§ **ACTION ITEM**:
Excluding images, repeat the data exactly as given.

§ **DATA LISTING**:
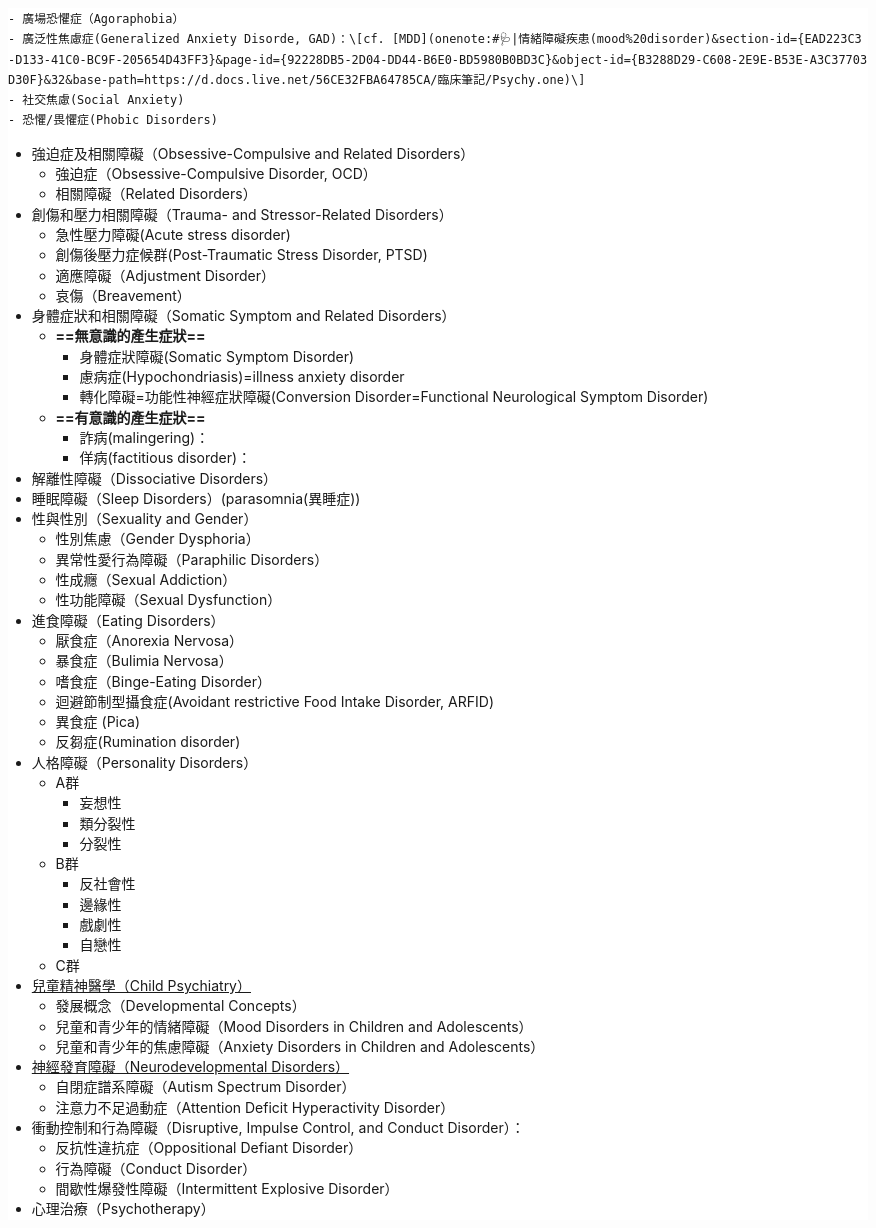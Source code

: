     - 廣場恐懼症（Agoraphobia）
    - 廣泛性焦慮症(Generalized Anxiety Disorde, GAD)：\[cf. [MDD](onenote:#🩺|情緒障礙疾患(mood%20disorder)&section-id={EAD223C3-D133-41C0-BC9F-205654D43FF3}&page-id={92228DB5-2D04-DD44-B6E0-BD5980B0BD3C}&object-id={B3288D29-C608-2E9E-B53E-A3C37703D30F}&32&base-path=https://d.docs.live.net/56CE32FBA64785CA/臨床筆記/Psychy.one)\]
    - 社交焦慮(Social Anxiety)
    - 恐懼/畏懼症(Phobic Disorders)
  - 強迫症及相關障礙（Obsessive-Compulsive and Related Disorders）
    - 強迫症（Obsessive-Compulsive Disorder, OCD）
    - 相關障礙（Related Disorders）
  - 創傷和壓力相關障礙（Trauma- and Stressor-Related Disorders）
    - 急性壓力障礙(Acute stress disorder)
    - 創傷後壓力症候群(Post-Traumatic Stress Disorder, PTSD)
    - 適應障礙（Adjustment Disorder）
    - 哀傷（Breavement）
  - 身體症狀和相關障礙（Somatic Symptom and Related Disorders）
    - **==無意識的產生症狀==**
      - 身體症狀障礙(Somatic Symptom Disorder)
      - 慮病症(Hypochondriasis)=illness anxiety disorder
      - 轉化障礙=功能性神經症狀障礙(Conversion Disorder=Functional Neurological Symptom Disorder)
    - **==有意識的產生症狀==**
      - 詐病(malingering)：
      - 佯病(factitious disorder)：
  - 解離性障礙（Dissociative Disorders）
  - 睡眠障礙（Sleep Disorders）(parasomnia(異睡症))
  - 性與性別（Sexuality and Gender）
    - 性別焦慮（Gender Dysphoria）
    - 異常性愛行為障礙（Paraphilic Disorders）
    - 性成癮（Sexual Addiction）
    - 性功能障礙（Sexual Dysfunction）
  - 進食障礙（Eating Disorders）
    - 厭食症（Anorexia Nervosa）
    - 暴食症（Bulimia Nervosa）
    - 嗜食症（Binge-Eating Disorder）
    - 迴避節制型攝食症(Avoidant restrictive Food Intake Disorder, ARFID)
    - 異食症 (Pica)
    - 反芻症(Rumination disorder)
  - 人格障礙（Personality Disorders）
    - A群
      - 妄想性
      - 類分裂性
      - 分裂性
    - B群
      - 反社會性
      - 邊緣性
      - 戲劇性
      - 自戀性
    - C群
  - [兒童精神醫學（Child Psychiatry）](onenote:#🩺|兒童青少年精神醫學&section-id={EAD223C3-D133-41C0-BC9F-205654D43FF3}&page-id={41546AD3-50EC-4C71-AF8C-3C89977D22E7}&end&base-path=https://d.docs.live.net/56ce32fba64785ca/臨床筆記/Psychy.one)
    - 發展概念（Developmental Concepts）
    - 兒童和青少年的情緒障礙（Mood Disorders in Children and Adolescents）
    - 兒童和青少年的焦慮障礙（Anxiety Disorders in Children and Adolescents）
  - [神經發育障礙（Neurodevelopmental Disorders）](onenote:#🩺|兒童青少年精神醫學&section-id={EAD223C3-D133-41C0-BC9F-205654D43FF3}&page-id={41546AD3-50EC-4C71-AF8C-3C89977D22E7}&end&base-path=https://d.docs.live.net/56ce32fba64785ca/臨床筆記/Psychy.one)
    - 自閉症譜系障礙（Autism Spectrum Disorder）
    - 注意力不足過動症（Attention Deficit Hyperactivity Disorder）
  - 衝動控制和行為障礙（Disruptive, Impulse Control, and Conduct Disorder）：
    - 反抗性違抗症（Oppositional Defiant Disorder）
    - 行為障礙（Conduct Disorder）
    - 間歇性爆發性障礙（Intermittent Explosive Disorder）
  - 心理治療（Psychotherapy）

§ **WRITTEN SOLUTION**:
Source code

:     - 廣場恐懼症（Agoraphobia）
    - 廣泛性焦慮症(Generalized Anxiety Disorde, GAD)：\[cf. [MDD](onenote:#🩺|情緒障礙疾患(mood%20disorder)&section-id={EAD223C3-D133-41C0-BC9F-205654D43FF3}&page-id={92228DB5-2D04-DD44-B6E0-BD5980B0BD3C}&object-id={B3288D29-C608-2E9E-B53E-A3C37703D30F}&32&base-path=https://d.docs.live.net/56CE32FBA64785CA/臨床筆記/Psychy.one)\]
    - 社交焦慮(Social Anxiety)
    - 恐懼/畏懼症(Phobic Disorders)
  - 強迫症及相關障礙（Obsessive-Compulsive and Related Disorders）
    - 強迫症（Obsessive-Compulsive Disorder, OCD）
    - 相關障礙（Related Disorders）
  - 創傷和壓力相關障礙（Trauma- and Stressor-Related Disorders）
    - 急性壓力障礙(Acute stress disorder)
    - 創傷後壓力症候群(Post-Traumatic Stress Disorder, PTSD)
    - 適應障礙（Adjustment Disorder）
    - 哀傷（Breavement）
  - 身體症狀和相關障礙（Somatic Symptom and Related Disorders）
    - **==無意識的產生症狀==**
      - 身體症狀障礙(Somatic Symptom Disorder)
      - 慮病症(Hypochondriasis)=illness anxiety disorder
      - 轉化障礙=功能性神經症狀障礙(Conversion Disorder=Functional Neurological Symptom Disorder)
    - **==有意識的產生症狀==**
      - 詐病(malingering)：
      - 佯病(factitious disorder)：
  - 解離性障礙（Dissociative Disorders）
  - 睡眠障礙（Sleep Disorders）(parasomnia(異睡症))
  - 性與性別（Sexuality and Gender）
    - 性別焦慮（Gender Dysphoria）
    - 異常性愛行為障礙（Paraphilic Disorders）
    - 性成癮（Sexual Addiction）
    - 性功能障礙（Sexual Dysfunction）
  - 進食障礙（Eating Disorders）
    - 厭食症（Anorexia Nervosa）
    - 暴食症（Bulimia Nervosa）
    - 嗜食症（Binge-Eating Disorder）
    - 迴避節制型攝食症(Avoidant restrictive Food Intake Disorder, ARFID)
    - 異食症 (Pica)
    - 反芻症(Rumination disorder)
  - 人格障礙（Personality Disorders）
    - A群
      - 妄想性
      - 類分裂性
      - 分裂性
    - B群
      - 反社會性
      - 邊緣性
      - 戲劇性
      - 自戀性
    - C群
  - [兒童精神醫學（Child Psychiatry）](onenote:#🩺|兒童青少年精神醫學&section-id={EAD223C3-D133-41C0-BC9F-205654D43FF3}&page-id={41546AD3-50EC-4C71-AF8C-3C89977D22E7}&end&base-path=https://d.docs.live.net/56ce32fba64785ca/臨床筆記/Psychy.one)
    - 發展概念（Developmental Concepts）
    - 兒童和青少年的情緒障礙（Mood Disorders in Children and Adolescents）
    - 兒童和青少年的焦慮障礙（Anxiety Disorders in Children and Adolescents）
  - [神經發育障礙（Neurodevelopmental Disorders）](onenote:#🩺|兒童青少年精神醫學&section-id={EAD223C3-D133-41C0-BC9F-205654D43FF3}&page-id={41546AD3-50EC-4C71-AF8C-3C89977D22E7}&end&base-path=https://d.docs.live.net/56ce32fba64785ca/臨床筆記/Psychy.one)
    - 自閉症譜系障礙（Autism Spectrum Disorder）
    - 注意力不足過動症（Attention Deficit Hyperactivity Disorder）
  - 衝動控制和行為障礙（Disruptive, Impulse Control, and Conduct Disorder）：
    - 反抗性違抗症（Oppositional Defiant Disorder）
    - 行為障礙（Conduct Disorder）
    - 間歇性爆發性障礙（Intermittent Explosive Disorder）
  - 心理治療（Psychotherapy）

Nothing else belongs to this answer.